RECORDS FOR THE TASK >>

[Start of Attachment]

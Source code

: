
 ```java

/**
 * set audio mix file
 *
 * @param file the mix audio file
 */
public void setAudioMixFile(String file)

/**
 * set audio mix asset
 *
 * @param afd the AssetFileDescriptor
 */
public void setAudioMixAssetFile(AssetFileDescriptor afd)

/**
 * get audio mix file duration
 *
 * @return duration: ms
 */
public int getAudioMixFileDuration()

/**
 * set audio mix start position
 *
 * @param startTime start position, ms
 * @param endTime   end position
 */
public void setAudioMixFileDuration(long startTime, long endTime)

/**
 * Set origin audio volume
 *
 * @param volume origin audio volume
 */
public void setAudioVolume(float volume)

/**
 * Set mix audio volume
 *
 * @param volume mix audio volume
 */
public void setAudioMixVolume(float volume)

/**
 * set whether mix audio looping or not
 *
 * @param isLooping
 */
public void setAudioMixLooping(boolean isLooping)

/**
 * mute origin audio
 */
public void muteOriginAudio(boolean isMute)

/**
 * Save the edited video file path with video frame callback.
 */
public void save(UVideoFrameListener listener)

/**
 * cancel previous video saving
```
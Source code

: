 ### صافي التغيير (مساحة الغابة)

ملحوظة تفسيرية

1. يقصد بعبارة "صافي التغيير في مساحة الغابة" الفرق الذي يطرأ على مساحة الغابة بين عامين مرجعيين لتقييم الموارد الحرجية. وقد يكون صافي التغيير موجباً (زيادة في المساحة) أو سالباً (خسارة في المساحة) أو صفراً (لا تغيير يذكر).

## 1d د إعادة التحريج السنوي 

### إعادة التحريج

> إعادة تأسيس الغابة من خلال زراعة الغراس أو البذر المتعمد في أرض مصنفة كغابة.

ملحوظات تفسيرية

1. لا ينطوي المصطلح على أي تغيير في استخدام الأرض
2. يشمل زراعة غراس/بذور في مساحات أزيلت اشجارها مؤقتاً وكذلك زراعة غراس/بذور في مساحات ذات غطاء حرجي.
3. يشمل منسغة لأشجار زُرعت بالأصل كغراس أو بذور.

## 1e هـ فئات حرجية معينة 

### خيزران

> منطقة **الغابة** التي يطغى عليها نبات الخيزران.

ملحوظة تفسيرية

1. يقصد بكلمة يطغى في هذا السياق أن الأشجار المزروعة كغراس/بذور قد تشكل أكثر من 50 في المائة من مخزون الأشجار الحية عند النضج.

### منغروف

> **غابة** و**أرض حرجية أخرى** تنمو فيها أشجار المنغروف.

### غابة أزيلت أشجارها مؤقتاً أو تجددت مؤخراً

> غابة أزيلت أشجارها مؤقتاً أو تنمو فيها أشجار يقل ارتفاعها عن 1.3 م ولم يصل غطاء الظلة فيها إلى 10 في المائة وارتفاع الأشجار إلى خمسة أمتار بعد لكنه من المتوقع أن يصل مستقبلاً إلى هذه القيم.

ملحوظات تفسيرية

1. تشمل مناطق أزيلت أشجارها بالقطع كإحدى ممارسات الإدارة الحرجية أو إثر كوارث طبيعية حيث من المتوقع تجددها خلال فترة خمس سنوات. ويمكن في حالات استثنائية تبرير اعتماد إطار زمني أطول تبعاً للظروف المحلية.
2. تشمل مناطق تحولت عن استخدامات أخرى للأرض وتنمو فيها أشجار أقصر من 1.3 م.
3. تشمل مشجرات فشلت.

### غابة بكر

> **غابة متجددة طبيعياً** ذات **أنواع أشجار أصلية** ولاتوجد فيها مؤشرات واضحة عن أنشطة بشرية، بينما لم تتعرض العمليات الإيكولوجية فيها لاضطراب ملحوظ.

[End of Attachment]

EXERCISE >> Across the data, count every line where the string "يطغى" turns up, then write only that count.

WORKED SOLUTION >> 2